## ABOUT THIS EXERCISE:
Using the entries below, write out the line with "of Computing #", the line with "are worth 10%)", and every line in between, exactly as each is written.

## DATASET CONTENT:

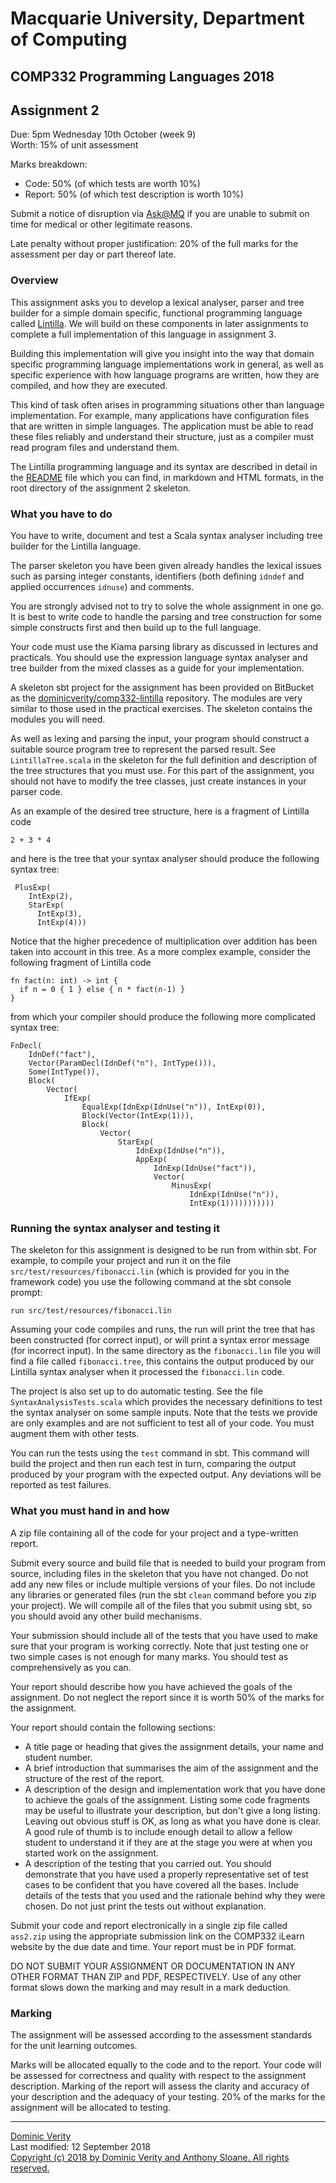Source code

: # Macquarie University, Department of Computing #

## COMP332 Programming Languages 2018 ##

## Assignment 2 ##

Due: 5pm Wednesday 10th October (week 9)  
Worth: 15% of unit assessment

Marks breakdown:

* Code: 50% (of which tests are worth 10%)
* Report: 50% (of which test description is worth 10%)

Submit a notice of disruption via [Ask@MQ](https://ask.mq.edu.au) if you are unable to submit on time for medical or other legitimate reasons.

Late penalty without proper justification: 20% of the full marks for the assessment per day or part thereof late.

### Overview ###

This assignment asks you to develop a lexical analyser, parser and tree builder for a simple domain specific, functional programming language called [Lintilla](http://hitchhikers.wikia.com/wiki/Lintilla). We will build on these components in later assignments to complete a full implementation of this language in assignment 3.

Building this implementation will give you insight into the way that domain specific programming language implementations work in general, as well as specific experience with how language programs are written, how they are compiled, and how they are executed.

This kind of task often arises in programming situations other than language implementation. For example, many applications have configuration files that are written in simple languages. The application must be able to read these files reliably and understand their structure, just as a compiler must read program files and understand them.

The Lintilla programming language and its syntax are described in detail in the [README](README.md) file which you can find, in markdown and HTML formats, in the root directory of the assignment 2 skeleton.

### What you have to do ###

You have to write, document and test a Scala syntax analyser including tree builder for the Lintilla language. 

The parser skeleton you have been given already handles the lexical issues such as parsing integer constants, identifiers (both defining `idndef` and applied occurrences `idnuse`) and comments. 

You are strongly advised not to try to solve the whole assignment in one go. It is best to write code to handle the parsing and tree construction for some simple constructs first and then build up to the full language.

Your code must use the Kiama parsing library as discussed in lectures and practicals. You should use the expression language syntax analyser and tree builder from the mixed classes as a guide for your implementation.

A skeleton sbt project for the assignment has been provided on BitBucket as the [dominicverity/comp332-lintilla](https://bitbucket.org/dominicverity/comp332-lintilla) repository. The modules are very similar to those used in the practical exercises. The skeleton contains the modules you will need. 

As well as lexing and parsing the input, your program should construct a suitable source program tree to represent the parsed result. See `LintillaTree.scala` in the skeleton for the full definition and description of the tree structures that you must use. For this part of the assignment, you should not have to modify the tree classes, just create instances in your parser code.

As an example of the desired tree structure, here is a fragment of Lintilla code

    2 + 3 * 4
    
and here is the tree that your syntax analyser should produce the following syntax tree:

     PlusExp(
        IntExp(2),
        StarExp(
          IntExp(3),
          IntExp(4)))

Notice that the higher precedence of multiplication over addition has been taken into account in this tree. As a more complex example, consider the following fragment of Lintilla code

    fn fact(n: int) -> int {
      if n = 0 { 1 } else { n * fact(n-1) }
    }

from which your compiler should produce the following more complicated syntax tree:

    FnDecl(
        IdnDef("fact"),
        Vector(ParamDecl(IdnDef("n"), IntType())),
        Some(IntType()),
        Block(
            Vector(
                IfExp(
                    EqualExp(IdnExp(IdnUse("n")), IntExp(0)),
                    Block(Vector(IntExp(1))),
                    Block(
                        Vector(
                            StarExp(
                                IdnExp(IdnUse("n")),
                                AppExp(
                                    IdnExp(IdnUse("fact")),
                                    Vector(
                                        MinusExp(
                                            IdnExp(IdnUse("n")),
                                            IntExp(1)))))))))))

### Running the syntax analyser and testing it ###

The skeleton for this assignment is designed to be run from within sbt. For example, to compile your project and run it on the file `src/test/resources/fibonacci.lin` (which is provided for you in the framework code) you use the following command at the sbt console prompt:

    run src/test/resources/fibonacci.lin

Assuming your code compiles and runs, the run will print the tree that has been constructed (for correct input), or will print a syntax error message (for incorrect input). In the same directory as the `fibonacci.lin` file you will find a file called `fibonacci.tree`, this contains the output produced by our Lintilla syntax analyser when it processed the `fibonacci.lin` code.

The project is also set up to do automatic testing. See the file `SyntaxAnalysisTests.scala` which provides the necessary definitions to test the syntax analyser on some sample inputs. Note that the tests we provide are only examples and are not sufficient to test all of your code. You must augment them with other tests.

You can run the tests using the `test` command in sbt. This command will build the project and then run each test in turn, comparing the output produced by your program with the expected output. Any deviations will be reported as test failures.

### What you must hand in and how ###

A zip file containing all of the code for your project and a type-written report.

Submit every source and build file that is needed to build your program from source, including files in the skeleton that you have not changed. Do not add any new files or include multiple versions of your files. Do not include any libraries or generated files (run the sbt `clean` command before you zip your project). We will compile all of the files that you submit using sbt, so you should avoid any other build mechanisms.

Your submission should include all of the tests that you have used to make sure that your program is working correctly. Note that just testing one or two simple cases is not enough for many marks. You should test as comprehensively as you can.

Your report should describe how you have achieved the goals of the assignment. Do not neglect the report since it is worth 50% of the marks for the assignment.

Your report should contain the following sections:

* A title page or heading that gives the assignment details, your name and student number.
* A brief introduction that summarises the aim of the assignment and the structure of the rest of the report.
* A description of the design and implementation work that you have done to achieve the goals of the assignment. Listing some code fragments may be useful to illustrate your description, but don't give a long listing. Leaving out obvious stuff is OK, as long as what you have done is clear. A good rule of thumb is to include enough detail to allow a fellow student to understand it if they are at the stage you were at when you started work on the assignment.
* A description of the testing that you carried out. You should demonstrate that you have used a properly representative set of test cases to be confident that you have covered all the bases. Include details of the tests that you used and the rationale behind why they were chosen. Do not just print the tests out without explanation.

Submit your code and report electronically in a single zip file called `ass2.zip` using the appropriate submission link on the COMP332 iLearn website by the due date and time. Your report must be in PDF format.

DO NOT SUBMIT YOUR ASSIGNMENT OR DOCUMENTATION IN ANY OTHER FORMAT THAN ZIP and PDF, RESPECTIVELY. Use of any other format slows down the marking and may result in a mark deduction.

### Marking ###

The assignment will be assessed according to the assessment standards for the unit learning outcomes.

Marks will be allocated equally to the code and to the report. Your code will be assessed for correctness and quality with respect to the assignment description. Marking of the report will assess the clarity and accuracy of your description and the adequacy of your testing. 20% of the marks for the assignment will be allocated to testing.

---
[Dominic Verity](http://orcid.org/0000-0002-4137-6982)  
Last modified: 12 September 2018  
[Copyright (c) 2018 by Dominic Verity and Anthony Sloane. All rights reserved.](http://mozilla.org/MPL/2.0/)

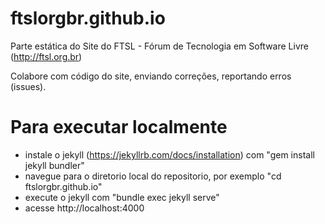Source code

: # ftslorgbr.github.io
Parte estática do Site do FTSL - Fórum de Tecnologia em Software Livre (http://ftsl.org.br)

Colabore com código do site, enviando correções, reportando erros (issues).

# Para executar localmente
* instale o jekyll (https://jekyllrb.com/docs/installation) com "gem install jekyll bundler"
* navegue para o diretorio local do repositorio, por exemplo "cd ftslorgbr.github.io"
* execute o jekyll com "bundle exec jekyll serve"
* acesse http://localhost:4000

## COMPLETED TASK:
: # Macquarie University, Department of Computing #

## COMP332 Programming Languages 2018 ##

## Assignment 2 ##

Due: 5pm Wednesday 10th October (week 9)  
Worth: 15% of unit assessment

Marks breakdown:

* Code: 50% (of which tests are worth 10%)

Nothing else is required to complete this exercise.